Lukas0907's Blog

Blog post for week 3: Passing settings around the right way

Lukas0907
Published: 06/22/2020

Last week I did not implement new features but rather incorporated feedback from my mentors. In this blog post I want to write about one specific problem that I encountered last week.

To connect to Redis it is necessary for Scrapy to know the hostname and port which are project specific and part of the settings object. The settings object is not global; it must be passed through whenever it is needed. Classes in Scrapy often come with the factory methods from_crawler() and from_settings(). These class methods allow to create an object from a common interface and also inject the crawler or settings object.

This is also the case for ScrapyRequestQueue classes (of which _RedisQueue is one of them):

class ScrapyRequestQueue(queue_class):

    def __init__(self, crawler, key):
        self.spider = crawler.spider
        super(ScrapyRequestQueue, self).__init__(key)

    @classmethod
    def from_crawler(cls, crawler, key, *args, **kwargs):
        return cls(crawler, key)

The queue object is created by the from_crawler() factory method which has access to the crawler object. The constructor sets the spider instance variable and calls the parent constructor.

The problem is that instances of the class PickleFifoRedisQueueNonRequest do not have the spider variable set, only instances of PickleFifoRedisQueue (the NonRequest version of the class is used for testing while the full class is used for storing the Request objects).

My solution to accommodate both use case was now as follows:

class _RedisQueue(ABC):

    @classmethod
    def from_settings(cls, settings, path):
        return cls(path, settings)

    def __init__(self, path, settings=None):
        # (...)

        # If called from from_crawler() method, self.spider is set.
        # If called from from_settings() method, settings is given.
        if not settings:
            settings = self.crawler.settings

Depending on how the object was constructed, I was relying on the fact that spider was set or the settings given as an argument. The problem with this approach, as pointed out by mentors, is that different code paths are executed when the code is tested and when it is actually used. Preserving backwards compatibility for other queues (i.e. not adding a new required parameter) and also coming up with a clean way to implement this requirement was not straight forward, partially also due to the complex inheritance hierarchy.

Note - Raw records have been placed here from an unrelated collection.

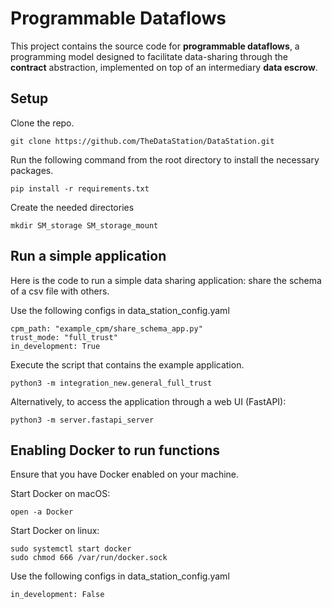 # Programmable Dataflows

This project contains the source code for **programmable dataflows**, a programming model designed to facilitate data-sharing
through the **contract** abstraction, implemented on top of an intermediary **data escrow**.

## Setup

Clone the repo.

    git clone https://github.com/TheDataStation/DataStation.git

Run the following command from the root directory to install the necessary packages.

    pip install -r requirements.txt

Create the needed directories

    mkdir SM_storage SM_storage_mount

## Run a simple application

Here is the code to run a simple data sharing application: share the schema of a csv file with others.

Use the following configs in data_station_config.yaml

    cpm_path: "example_cpm/share_schema_app.py"
    trust_mode: "full_trust"
    in_development: True

Execute the script that contains the example application.

    python3 -m integration_new.general_full_trust

Alternatively, to access the application through a web UI (FastAPI):

    python3 -m server.fastapi_server

## Enabling Docker to run functions

Ensure that you have Docker enabled on your machine.

Start Docker on macOS:

    open -a Docker

Start Docker on linux:

    sudo systemctl start docker
    sudo chmod 666 /var/run/docker.sock

Use the following configs in data_station_config.yaml

    in_development: False

[//]: # (## Notes For Developers)

[//]: # ( )
[//]: # (Data Station is a computational and data management infrastructure.)

[//]: # (Developers will write applications they want to run on top of Data Station. )

[//]: # (In this section, we explain how to develop applications for Data Station.)

[//]: # ()
[//]: # (An application that can run on Data Station is specified as a python file under the)

[//]: # (example_epm/ directory, called an **EPM file**. An example of an EPM file is:)

[//]: # ()
[//]: # (    example_epm/sharing_consortia.py)

[//]: # ()
[//]: # (Each application &#40;EPM file&#41; exposes to users a set of APIs they can call. )

[//]: # (These are functions tagged with @api_endpoint. These APIs can include functionalities)

[//]: # (like registering a data element, proposing a contract, etc. )

[//]: # (An example of an API endpoint in sharing_consortia.py is)

[//]: # ()
[//]: # (    @api_endpoint)

[//]: # (    def register_de&#40;...&#41;:)

[//]: # ()
[//]: # (A special class of APIs are additionally tagged with @function. )

[//]: # (These are APIs that users can call, that need to access the content of data elements. )

[//]: # (An example of such an API endpoint in sharing_consortia.py is)

[//]: # ()
[//]: # (    @api_endpoint)

[//]: # (    @function)

[//]: # (    def calc_pi_and_pip&#40;&#41;:)

[//]: # ()
[//]: # (Data Station provides a set of default implementation for some of these )

[//]: # (functionalities. Those are written in escrowapi/escrow_api.py.)

[//]: # ()
[//]: # (To run an application once it's written, modify data_station_config.yaml.)

[//]: # ()
[//]: # (    epm_path: "example_epm/<Your EPM File>")

[//]: # ()
[//]: # (You can test the application by writing a script, or interact it through FastAPI )

[//]: # (interface. To use the FastAPI interface, run the following command:)

[//]: # ()
[//]: # (    python3 -m server.fastapi_server)

[//]: # ()
[//]: # (Then, in your browser, enter:)

[//]: # ()
[//]: # (    http://localhost:8000/docs)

I managed to come up with the following solution:

class ScrapyRequestQueue(queue_class):

    def __init__(self, crawler, key):
        self.spider = crawler.spider
        super(ScrapyRequestQueue, self).__init__(key, crawler.settings)

# ...

class SerializableQueue(queue_class):

    def __init__(self, path, settings=None, *args, **kwargs):
        self.settings = settings
        super(SerializableQueue, self).__init__(path, *args, **kwargs)

# ...

class _RedisQueue(ABC):

    def __init__(self, path):
        # Accessing settings via self.settings regardless of how the object is created

I pass the settings in the call to the super constructor from the ScrapyRequestQueue class (i.e. PickleFifoRedisQueue) and accept it as an optional parameter in the constructor of the parent class SerializableQueue (i.e. PickleFifoRedisQueueNonRequest). This way the settings object can be accessed in both cases while preserving backwards compatibility. This might seem like an obvious solution but still took some tinkering to come up.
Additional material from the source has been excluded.